▶ [How to complete this task]: You are asked to write out the entries exactly as they are given.

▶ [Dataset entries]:
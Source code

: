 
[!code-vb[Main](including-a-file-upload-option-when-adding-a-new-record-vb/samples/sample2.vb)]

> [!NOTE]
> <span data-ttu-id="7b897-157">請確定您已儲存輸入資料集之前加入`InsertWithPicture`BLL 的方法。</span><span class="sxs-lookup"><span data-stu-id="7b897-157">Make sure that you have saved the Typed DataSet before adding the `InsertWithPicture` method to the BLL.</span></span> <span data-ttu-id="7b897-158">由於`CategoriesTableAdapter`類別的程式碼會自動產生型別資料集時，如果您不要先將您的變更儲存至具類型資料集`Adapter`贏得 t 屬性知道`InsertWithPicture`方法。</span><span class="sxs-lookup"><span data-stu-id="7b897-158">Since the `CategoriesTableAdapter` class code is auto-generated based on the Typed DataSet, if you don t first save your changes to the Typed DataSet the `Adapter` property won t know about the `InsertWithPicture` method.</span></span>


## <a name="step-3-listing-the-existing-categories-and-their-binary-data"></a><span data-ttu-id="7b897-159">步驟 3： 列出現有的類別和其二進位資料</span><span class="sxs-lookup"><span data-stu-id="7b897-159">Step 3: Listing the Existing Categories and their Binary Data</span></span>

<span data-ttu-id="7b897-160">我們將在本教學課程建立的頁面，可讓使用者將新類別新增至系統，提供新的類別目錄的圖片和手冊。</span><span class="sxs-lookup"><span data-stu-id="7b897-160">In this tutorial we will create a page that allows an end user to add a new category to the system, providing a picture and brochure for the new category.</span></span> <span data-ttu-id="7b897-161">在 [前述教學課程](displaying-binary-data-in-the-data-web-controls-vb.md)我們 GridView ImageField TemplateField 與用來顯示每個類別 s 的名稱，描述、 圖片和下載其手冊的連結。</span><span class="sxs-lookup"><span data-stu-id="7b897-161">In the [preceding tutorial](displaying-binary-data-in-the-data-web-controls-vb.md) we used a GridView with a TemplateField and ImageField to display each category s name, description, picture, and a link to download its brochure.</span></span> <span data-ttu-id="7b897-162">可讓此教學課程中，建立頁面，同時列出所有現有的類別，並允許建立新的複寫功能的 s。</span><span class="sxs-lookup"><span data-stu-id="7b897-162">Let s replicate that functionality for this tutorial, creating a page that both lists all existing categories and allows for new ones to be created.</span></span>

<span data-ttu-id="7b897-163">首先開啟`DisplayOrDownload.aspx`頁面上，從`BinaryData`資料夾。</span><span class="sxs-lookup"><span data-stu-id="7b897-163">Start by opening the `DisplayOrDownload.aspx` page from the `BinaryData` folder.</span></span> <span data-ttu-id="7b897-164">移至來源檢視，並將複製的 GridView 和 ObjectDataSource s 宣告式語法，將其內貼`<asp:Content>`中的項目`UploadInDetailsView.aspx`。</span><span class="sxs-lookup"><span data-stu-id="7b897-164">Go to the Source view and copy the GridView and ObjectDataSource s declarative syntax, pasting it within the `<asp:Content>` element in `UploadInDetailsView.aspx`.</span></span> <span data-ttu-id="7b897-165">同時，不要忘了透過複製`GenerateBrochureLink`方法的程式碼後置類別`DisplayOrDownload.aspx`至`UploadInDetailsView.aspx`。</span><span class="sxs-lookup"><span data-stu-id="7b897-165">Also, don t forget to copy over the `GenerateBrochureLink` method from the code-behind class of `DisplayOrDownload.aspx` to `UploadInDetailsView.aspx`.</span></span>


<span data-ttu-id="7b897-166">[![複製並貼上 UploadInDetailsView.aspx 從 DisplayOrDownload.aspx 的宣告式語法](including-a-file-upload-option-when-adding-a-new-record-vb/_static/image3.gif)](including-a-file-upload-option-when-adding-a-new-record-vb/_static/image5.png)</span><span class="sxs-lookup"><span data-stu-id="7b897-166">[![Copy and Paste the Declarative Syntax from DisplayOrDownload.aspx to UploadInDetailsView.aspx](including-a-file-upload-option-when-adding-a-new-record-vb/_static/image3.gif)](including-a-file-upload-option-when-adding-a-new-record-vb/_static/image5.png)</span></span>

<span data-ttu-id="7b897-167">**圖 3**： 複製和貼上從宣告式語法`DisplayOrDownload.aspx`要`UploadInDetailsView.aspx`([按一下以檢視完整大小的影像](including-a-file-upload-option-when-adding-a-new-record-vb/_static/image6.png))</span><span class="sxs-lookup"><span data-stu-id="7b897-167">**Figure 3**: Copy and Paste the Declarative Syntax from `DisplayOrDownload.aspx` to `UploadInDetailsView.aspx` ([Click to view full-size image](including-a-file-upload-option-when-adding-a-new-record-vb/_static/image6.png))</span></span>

▶ [Solution for this problem]:
Source code

: 
[!code-vb[Main](including-a-file-upload-option-when-adding-a-new-record-vb/samples/sample2.vb)]

> [!NOTE]
> <span data-ttu-id="7b897-157">請確定您已儲存輸入資料集之前加入`InsertWithPicture`BLL 的方法。</span><span class="sxs-lookup"><span data-stu-id="7b897-157">Make sure that you have saved the Typed DataSet before adding the `InsertWithPicture` method to the BLL.</span></span> <span data-ttu-id="7b897-158">由於`CategoriesTableAdapter`類別的程式碼會自動產生型別資料集時，如果您不要先將您的變更儲存至具類型資料集`Adapter`贏得 t 屬性知道`InsertWithPicture`方法。</span><span class="sxs-lookup"><span data-stu-id="7b897-158">Since the `CategoriesTableAdapter` class code is auto-generated based on the Typed DataSet, if you don t first save your changes to the Typed DataSet the `Adapter` property won t know about the `InsertWithPicture` method.</span></span>


## <a name="step-3-listing-the-existing-categories-and-their-binary-data"></a><span data-ttu-id="7b897-159">步驟 3： 列出現有的類別和其二進位資料</span><span class="sxs-lookup"><span data-stu-id="7b897-159">Step 3: Listing the Existing Categories and their Binary Data</span></span>

<span data-ttu-id="7b897-160">我們將在本教學課程建立的頁面，可讓使用者將新類別新增至系統，提供新的類別目錄的圖片和手冊。</span><span class="sxs-lookup"><span data-stu-id="7b897-160">In this tutorial we will create a page that allows an end user to add a new category to the system, providing a picture and brochure for the new category.</span></span> <span data-ttu-id="7b897-161">在 [前述教學課程](displaying-binary-data-in-the-data-web-controls-vb.md)我們 GridView ImageField TemplateField 與用來顯示每個類別 s 的名稱，描述、 圖片和下載其手冊的連結。</span><span class="sxs-lookup"><span data-stu-id="7b897-161">In the [preceding tutorial](displaying-binary-data-in-the-data-web-controls-vb.md) we used a GridView with a TemplateField and ImageField to display each category s name, description, picture, and a link to download its brochure.</span></span> <span data-ttu-id="7b897-162">可讓此教學課程中，建立頁面，同時列出所有現有的類別，並允許建立新的複寫功能的 s。</span><span class="sxs-lookup"><span data-stu-id="7b897-162">Let s replicate that functionality for this tutorial, creating a page that both lists all existing categories and allows for new ones to be created.</span></span>

<span data-ttu-id="7b897-163">首先開啟`DisplayOrDownload.aspx`頁面上，從`BinaryData`資料夾。</span><span class="sxs-lookup"><span data-stu-id="7b897-163">Start by opening the `DisplayOrDownload.aspx` page from the `BinaryData` folder.</span></span> <span data-ttu-id="7b897-164">移至來源檢視，並將複製的 GridView 和 ObjectDataSource s 宣告式語法，將其內貼`<asp:Content>`中的項目`UploadInDetailsView.aspx`。</span><span class="sxs-lookup"><span data-stu-id="7b897-164">Go to the Source view and copy the GridView and ObjectDataSource s declarative syntax, pasting it within the `<asp:Content>` element in `UploadInDetailsView.aspx`.</span></span> <span data-ttu-id="7b897-165">同時，不要忘了透過複製`GenerateBrochureLink`方法的程式碼後置類別`DisplayOrDownload.aspx`至`UploadInDetailsView.aspx`。</span><span class="sxs-lookup"><span data-stu-id="7b897-165">Also, don t forget to copy over the `GenerateBrochureLink` method from the code-behind class of `DisplayOrDownload.aspx` to `UploadInDetailsView.aspx`.</span></span>


<span data-ttu-id="7b897-166">[![複製並貼上 UploadInDetailsView.aspx 從 DisplayOrDownload.aspx 的宣告式語法](including-a-file-upload-option-when-adding-a-new-record-vb/_static/image3.gif)](including-a-file-upload-option-when-adding-a-new-record-vb/_static/image5.png)</span><span class="sxs-lookup"><span data-stu-id="7b897-166">[![Copy and Paste the Declarative Syntax from DisplayOrDownload.aspx to UploadInDetailsView.aspx](including-a-file-upload-option-when-adding-a-new-record-vb/_static/image3.gif)](including-a-file-upload-option-when-adding-a-new-record-vb/_static/image5.png)</span></span>

<span data-ttu-id="7b897-167">**圖 3**： 複製和貼上從宣告式語法`DisplayOrDownload.aspx`要`UploadInDetailsView.aspx`([按一下以檢視完整大小的影像](including-a-file-upload-option-when-adding-a-new-record-vb/_static/image6.png))</span><span class="sxs-lookup"><span data-stu-id="7b897-167">**Figure 3**: Copy and Paste the Declarative Syntax from `DisplayOrDownload.aspx` to `UploadInDetailsView.aspx` ([Click to view full-size image](including-a-file-upload-option-when-adding-a-new-record-vb/_static/image6.png))</span></span>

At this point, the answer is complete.